Material provided:
**********

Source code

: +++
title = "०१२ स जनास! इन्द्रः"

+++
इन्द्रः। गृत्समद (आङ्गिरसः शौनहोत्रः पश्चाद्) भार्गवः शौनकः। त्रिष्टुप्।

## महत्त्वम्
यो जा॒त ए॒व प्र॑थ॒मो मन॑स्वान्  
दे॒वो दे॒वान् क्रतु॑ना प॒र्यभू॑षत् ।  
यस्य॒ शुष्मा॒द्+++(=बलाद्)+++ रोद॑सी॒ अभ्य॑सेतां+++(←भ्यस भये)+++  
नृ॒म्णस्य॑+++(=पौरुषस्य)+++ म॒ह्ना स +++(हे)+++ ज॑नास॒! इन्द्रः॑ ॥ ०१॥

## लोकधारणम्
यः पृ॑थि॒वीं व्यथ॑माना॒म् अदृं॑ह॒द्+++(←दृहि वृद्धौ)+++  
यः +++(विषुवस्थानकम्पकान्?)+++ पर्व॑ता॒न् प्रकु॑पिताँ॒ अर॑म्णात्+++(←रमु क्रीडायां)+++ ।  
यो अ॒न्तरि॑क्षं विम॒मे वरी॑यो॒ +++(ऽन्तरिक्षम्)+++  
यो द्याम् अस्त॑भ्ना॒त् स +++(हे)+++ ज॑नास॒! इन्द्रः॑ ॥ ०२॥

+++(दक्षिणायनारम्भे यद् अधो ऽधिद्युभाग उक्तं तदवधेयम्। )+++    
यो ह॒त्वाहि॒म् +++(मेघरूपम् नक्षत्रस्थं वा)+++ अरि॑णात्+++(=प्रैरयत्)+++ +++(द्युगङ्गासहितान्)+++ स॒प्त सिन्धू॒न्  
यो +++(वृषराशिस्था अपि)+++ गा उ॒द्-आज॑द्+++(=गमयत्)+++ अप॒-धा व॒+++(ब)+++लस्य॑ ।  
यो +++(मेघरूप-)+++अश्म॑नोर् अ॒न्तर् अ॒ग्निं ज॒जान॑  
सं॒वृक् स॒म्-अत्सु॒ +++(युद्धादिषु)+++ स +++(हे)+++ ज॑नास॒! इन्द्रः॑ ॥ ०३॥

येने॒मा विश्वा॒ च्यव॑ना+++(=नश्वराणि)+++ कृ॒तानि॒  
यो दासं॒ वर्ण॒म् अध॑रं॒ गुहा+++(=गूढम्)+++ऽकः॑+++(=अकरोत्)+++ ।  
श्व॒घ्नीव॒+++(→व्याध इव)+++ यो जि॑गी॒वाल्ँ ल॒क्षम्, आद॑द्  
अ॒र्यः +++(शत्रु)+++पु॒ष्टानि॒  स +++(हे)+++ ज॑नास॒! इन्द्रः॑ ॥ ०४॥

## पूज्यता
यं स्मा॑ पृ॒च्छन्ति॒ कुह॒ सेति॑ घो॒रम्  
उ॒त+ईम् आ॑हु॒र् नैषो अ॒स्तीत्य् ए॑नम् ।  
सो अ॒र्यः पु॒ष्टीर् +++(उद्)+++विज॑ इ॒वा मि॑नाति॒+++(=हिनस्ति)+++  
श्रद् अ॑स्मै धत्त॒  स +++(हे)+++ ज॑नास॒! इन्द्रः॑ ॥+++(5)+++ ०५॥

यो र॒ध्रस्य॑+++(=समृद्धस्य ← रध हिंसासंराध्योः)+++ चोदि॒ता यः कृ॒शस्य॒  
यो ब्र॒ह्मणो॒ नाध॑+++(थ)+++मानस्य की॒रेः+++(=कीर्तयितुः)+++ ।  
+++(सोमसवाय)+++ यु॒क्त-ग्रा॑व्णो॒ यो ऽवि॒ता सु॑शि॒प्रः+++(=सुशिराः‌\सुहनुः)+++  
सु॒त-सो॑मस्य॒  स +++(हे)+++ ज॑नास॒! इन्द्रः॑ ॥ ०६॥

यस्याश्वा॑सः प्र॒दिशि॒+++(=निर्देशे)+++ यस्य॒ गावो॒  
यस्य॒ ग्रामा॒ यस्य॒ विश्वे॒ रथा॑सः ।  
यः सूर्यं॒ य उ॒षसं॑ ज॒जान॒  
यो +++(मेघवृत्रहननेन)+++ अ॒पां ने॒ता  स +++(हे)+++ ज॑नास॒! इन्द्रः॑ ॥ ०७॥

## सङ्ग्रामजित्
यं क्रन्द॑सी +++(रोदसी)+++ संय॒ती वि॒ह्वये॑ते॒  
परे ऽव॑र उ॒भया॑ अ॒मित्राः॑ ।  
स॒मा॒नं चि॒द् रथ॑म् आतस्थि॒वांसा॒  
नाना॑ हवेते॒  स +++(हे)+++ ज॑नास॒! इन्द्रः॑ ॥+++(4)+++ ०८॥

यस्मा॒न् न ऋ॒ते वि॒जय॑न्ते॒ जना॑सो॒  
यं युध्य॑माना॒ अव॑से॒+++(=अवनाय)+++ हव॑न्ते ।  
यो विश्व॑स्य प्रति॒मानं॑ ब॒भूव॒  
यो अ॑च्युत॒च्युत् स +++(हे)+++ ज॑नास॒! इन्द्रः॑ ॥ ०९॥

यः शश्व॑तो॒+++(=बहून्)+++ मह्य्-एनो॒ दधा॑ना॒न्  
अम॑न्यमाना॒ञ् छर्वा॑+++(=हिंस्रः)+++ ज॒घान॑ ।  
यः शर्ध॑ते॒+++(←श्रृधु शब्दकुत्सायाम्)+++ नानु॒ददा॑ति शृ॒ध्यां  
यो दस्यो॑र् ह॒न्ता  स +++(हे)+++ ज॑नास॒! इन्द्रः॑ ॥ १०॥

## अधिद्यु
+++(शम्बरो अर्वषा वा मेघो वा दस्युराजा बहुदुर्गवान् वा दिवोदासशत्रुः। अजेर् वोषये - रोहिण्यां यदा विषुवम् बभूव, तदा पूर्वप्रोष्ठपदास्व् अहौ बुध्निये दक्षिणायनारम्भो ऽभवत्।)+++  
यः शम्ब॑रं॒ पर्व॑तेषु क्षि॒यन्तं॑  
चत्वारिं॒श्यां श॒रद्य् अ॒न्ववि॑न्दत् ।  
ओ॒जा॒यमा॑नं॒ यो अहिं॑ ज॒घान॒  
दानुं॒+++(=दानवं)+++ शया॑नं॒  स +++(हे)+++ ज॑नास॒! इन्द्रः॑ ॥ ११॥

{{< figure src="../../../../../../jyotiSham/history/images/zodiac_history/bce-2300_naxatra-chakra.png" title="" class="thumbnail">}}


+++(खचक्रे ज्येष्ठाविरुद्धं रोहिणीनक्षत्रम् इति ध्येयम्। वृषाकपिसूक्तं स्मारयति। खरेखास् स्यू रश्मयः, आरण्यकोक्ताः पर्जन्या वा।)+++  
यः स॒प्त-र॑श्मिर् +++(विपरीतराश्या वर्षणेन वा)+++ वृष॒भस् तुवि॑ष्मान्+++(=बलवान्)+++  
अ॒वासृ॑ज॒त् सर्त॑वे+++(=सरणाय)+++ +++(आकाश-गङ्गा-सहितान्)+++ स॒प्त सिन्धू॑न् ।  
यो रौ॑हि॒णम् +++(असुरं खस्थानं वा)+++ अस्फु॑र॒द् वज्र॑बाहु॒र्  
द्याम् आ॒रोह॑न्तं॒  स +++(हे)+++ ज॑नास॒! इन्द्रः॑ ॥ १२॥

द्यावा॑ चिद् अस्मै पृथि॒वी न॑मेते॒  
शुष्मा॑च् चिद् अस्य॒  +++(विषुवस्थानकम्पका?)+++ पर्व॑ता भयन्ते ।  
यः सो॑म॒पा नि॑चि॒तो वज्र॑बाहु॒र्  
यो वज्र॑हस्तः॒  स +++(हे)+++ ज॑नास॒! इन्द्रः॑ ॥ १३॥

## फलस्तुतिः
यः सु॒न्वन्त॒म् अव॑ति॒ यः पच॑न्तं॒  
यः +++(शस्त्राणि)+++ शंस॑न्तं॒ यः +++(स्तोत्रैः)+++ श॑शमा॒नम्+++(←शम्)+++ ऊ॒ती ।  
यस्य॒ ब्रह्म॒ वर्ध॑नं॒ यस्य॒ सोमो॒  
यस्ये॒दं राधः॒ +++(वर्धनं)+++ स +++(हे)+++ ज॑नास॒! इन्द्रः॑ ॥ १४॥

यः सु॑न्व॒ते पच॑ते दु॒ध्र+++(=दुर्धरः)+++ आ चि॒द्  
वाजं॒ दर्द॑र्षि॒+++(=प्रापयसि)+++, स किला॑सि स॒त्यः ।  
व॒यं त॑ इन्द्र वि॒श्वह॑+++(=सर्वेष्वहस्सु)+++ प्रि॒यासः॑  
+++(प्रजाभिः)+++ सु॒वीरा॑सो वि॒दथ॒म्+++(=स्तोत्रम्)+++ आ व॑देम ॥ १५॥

**********

Problem:
With the line containing "यः सु॒न्वन्त॒म् अव॑ति॒ यः पच॑न्तं॒" as the start and the last line of the material above as the end, copy that run of lines exactly, both ends included, and nothing more.

Task response:
यः सु॒न्वन्त॒म् अव॑ति॒ यः पच॑न्तं॒  
यः +++(शस्त्राणि)+++ शंस॑न्तं॒ यः +++(स्तोत्रैः)+++ श॑शमा॒नम्+++(←शम्)+++ ऊ॒ती ।  
यस्य॒ ब्रह्म॒ वर्ध॑नं॒ यस्य॒ सोमो॒  
यस्ये॒दं राधः॒ +++(वर्धनं)+++ स +++(हे)+++ ज॑नास॒! इन्द्रः॑ ॥ १४॥

यः सु॑न्व॒ते पच॑ते दु॒ध्र+++(=दुर्धरः)+++ आ चि॒द्  
वाजं॒ दर्द॑र्षि॒+++(=प्रापयसि)+++, स किला॑सि स॒त्यः ।  
व॒यं त॑ इन्द्र वि॒श्वह॑+++(=सर्वेष्वहस्सु)+++ प्रि॒यासः॑  
+++(प्रजाभिः)+++ सु॒वीरा॑सो वि॒दथ॒म्+++(=स्तोत्रम्)+++ आ व॑देम ॥ १५॥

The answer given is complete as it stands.